What does this say about the way we think about kids in America?  Over the past three years, we have been working with our colleagues at the FrameWorks Institute on a research project to understand the cultural mindsets that drive our decisions about kids and to develop new narratives that will increase both the salience of kids’ issues, and our collective responsibility for all children.  In my last blog, I wrote about the importance of the lack of salience-  of prioritizing and centering kid’s issues in our policymaking.  While, when asked, most Americans support programs that help kids and their families, they remain ambivalent in centering that support in their actions and decisions.  In the lead-up to the midterm elections, there have been multiple polls looking at the issues that are top of mind for voters.  The wellbeing of our kids is never mentioned as one of these issues.  The unwillingness of our elected officials to enact the policies that we know would benefit kids reflects this lack of salience. 

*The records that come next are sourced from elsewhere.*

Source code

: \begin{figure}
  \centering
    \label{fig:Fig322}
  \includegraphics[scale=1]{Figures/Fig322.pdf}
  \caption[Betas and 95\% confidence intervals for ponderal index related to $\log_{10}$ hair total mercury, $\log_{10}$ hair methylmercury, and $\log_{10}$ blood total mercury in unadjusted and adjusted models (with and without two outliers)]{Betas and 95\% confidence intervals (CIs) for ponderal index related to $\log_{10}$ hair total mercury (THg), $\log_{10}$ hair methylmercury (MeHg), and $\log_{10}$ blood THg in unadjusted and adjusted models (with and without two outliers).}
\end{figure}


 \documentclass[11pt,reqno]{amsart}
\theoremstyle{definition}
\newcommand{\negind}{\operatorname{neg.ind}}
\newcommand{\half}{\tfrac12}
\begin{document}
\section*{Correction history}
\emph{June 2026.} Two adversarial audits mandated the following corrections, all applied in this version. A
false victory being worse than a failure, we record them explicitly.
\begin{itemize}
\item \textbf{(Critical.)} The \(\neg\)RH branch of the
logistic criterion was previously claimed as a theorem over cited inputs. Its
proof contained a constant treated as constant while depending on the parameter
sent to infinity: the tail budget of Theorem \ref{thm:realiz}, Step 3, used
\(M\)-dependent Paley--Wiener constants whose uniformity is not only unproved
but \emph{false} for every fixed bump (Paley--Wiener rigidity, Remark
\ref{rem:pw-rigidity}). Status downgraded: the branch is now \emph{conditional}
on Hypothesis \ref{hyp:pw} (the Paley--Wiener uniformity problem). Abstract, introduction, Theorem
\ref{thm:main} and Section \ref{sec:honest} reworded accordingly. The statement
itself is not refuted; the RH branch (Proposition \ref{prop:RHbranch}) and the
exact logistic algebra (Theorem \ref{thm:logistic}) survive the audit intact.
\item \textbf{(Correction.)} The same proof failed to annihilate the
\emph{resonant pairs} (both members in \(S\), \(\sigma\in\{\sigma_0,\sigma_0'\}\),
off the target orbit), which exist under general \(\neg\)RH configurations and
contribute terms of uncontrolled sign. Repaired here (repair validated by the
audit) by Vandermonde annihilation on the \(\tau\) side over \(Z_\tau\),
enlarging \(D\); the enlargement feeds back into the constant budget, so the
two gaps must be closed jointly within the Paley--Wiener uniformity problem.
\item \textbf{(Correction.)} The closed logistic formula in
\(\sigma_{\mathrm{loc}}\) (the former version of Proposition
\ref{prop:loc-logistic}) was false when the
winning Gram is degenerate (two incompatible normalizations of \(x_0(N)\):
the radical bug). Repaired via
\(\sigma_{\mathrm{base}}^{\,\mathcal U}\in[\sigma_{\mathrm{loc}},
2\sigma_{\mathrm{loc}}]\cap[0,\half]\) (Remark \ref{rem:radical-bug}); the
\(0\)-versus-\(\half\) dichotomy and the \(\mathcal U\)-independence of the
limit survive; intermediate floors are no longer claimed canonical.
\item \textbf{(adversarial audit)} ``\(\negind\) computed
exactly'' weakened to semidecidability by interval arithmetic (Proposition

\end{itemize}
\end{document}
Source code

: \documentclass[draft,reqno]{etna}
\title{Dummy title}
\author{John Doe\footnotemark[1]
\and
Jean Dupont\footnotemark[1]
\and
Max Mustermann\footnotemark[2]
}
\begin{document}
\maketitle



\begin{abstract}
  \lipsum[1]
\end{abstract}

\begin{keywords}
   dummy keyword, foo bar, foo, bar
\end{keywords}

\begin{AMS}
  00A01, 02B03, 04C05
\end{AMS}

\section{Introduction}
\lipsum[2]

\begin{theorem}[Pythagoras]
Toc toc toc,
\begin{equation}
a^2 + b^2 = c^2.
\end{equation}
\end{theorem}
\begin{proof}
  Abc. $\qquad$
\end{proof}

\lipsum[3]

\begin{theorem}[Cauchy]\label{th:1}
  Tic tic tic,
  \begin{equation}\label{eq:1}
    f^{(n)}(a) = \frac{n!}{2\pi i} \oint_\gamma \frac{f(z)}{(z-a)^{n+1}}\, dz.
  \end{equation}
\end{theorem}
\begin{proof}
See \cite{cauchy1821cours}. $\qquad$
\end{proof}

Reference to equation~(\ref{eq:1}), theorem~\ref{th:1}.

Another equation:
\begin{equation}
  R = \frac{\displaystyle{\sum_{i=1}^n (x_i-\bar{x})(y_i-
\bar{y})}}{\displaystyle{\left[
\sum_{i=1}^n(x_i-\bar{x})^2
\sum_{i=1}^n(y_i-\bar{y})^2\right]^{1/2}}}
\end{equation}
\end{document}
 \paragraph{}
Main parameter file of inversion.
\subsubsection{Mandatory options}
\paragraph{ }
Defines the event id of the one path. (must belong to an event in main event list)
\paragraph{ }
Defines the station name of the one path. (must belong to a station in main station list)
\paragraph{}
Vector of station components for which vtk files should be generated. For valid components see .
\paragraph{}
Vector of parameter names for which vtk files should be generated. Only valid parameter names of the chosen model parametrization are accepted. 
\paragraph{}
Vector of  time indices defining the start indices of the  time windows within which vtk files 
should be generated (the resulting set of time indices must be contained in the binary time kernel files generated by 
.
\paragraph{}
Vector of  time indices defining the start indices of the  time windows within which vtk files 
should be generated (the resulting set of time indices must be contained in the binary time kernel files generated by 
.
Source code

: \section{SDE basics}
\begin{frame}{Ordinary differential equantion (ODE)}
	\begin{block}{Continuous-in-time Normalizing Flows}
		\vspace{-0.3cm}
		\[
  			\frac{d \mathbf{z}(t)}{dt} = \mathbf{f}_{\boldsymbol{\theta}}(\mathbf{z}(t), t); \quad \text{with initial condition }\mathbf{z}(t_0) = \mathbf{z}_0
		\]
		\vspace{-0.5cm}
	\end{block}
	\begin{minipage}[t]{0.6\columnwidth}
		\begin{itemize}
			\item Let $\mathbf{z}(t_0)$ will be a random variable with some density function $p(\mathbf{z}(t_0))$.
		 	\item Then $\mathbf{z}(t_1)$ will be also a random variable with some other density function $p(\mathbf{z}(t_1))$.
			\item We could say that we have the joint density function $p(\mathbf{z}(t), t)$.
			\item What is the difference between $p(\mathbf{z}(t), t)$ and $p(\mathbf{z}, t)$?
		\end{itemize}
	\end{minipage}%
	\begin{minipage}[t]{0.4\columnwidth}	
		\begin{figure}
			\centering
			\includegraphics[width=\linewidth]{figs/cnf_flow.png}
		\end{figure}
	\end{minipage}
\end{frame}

There are two solutions to this chronic and difficult problem.  In the short and intermediate term, all of us who care about kids need to vote like our kids depend on it.  We need to not only participate in the political process, but also make sure the candidates we each support know that our votes depend on their being accountable to kids and their wellbeing.  Everyone who is running in this year’s midterms should let us know how they would take action to ensure that more than 0% of the President’s next budget request for kids would be funded.  I have personally spoken to many public officials who have told me that they would be more focused on children’s issues if these issues came up more frequently in their conversations with constituents.  Whether or not the candidates you support are elected next week, it is our collective responsibility to make sure that those who are elected know we are watching what they do.  Reach out and thank them when they take actions that help kids – and let them know how disappointed you are when they don’t.  Elected officials don’t hear from their constituents nearly as frequently as we might think, so these messages mean a lot!

In the longer term, I continue to believe that the work we are doing with FrameWorks has the potential to make these issues more generally salient to the public.  As I write this, we are in the final stages of the field research defining new communications strategies and narratives that can help solve the longstanding challenge of the salience of kids’ issues.  We have begun the exciting work of exploring ways to best implement our findings and create a set of effective tools that can be used by all who care about kids. These strategies will allow us to change our current cultural mindsets about kids from ones that keep kids’ issues on the sidelines into mindsets that will move kids to the center of our decision making.  Our goal is to do this expeditiously, so that when we are getting ready to vote again in 2024, the needs of our children will be closer to the top of the list of issues that voters are thinking about and raising with candidates.  In the meantime, let’s go out and vote now like our kids depend on it – because they do.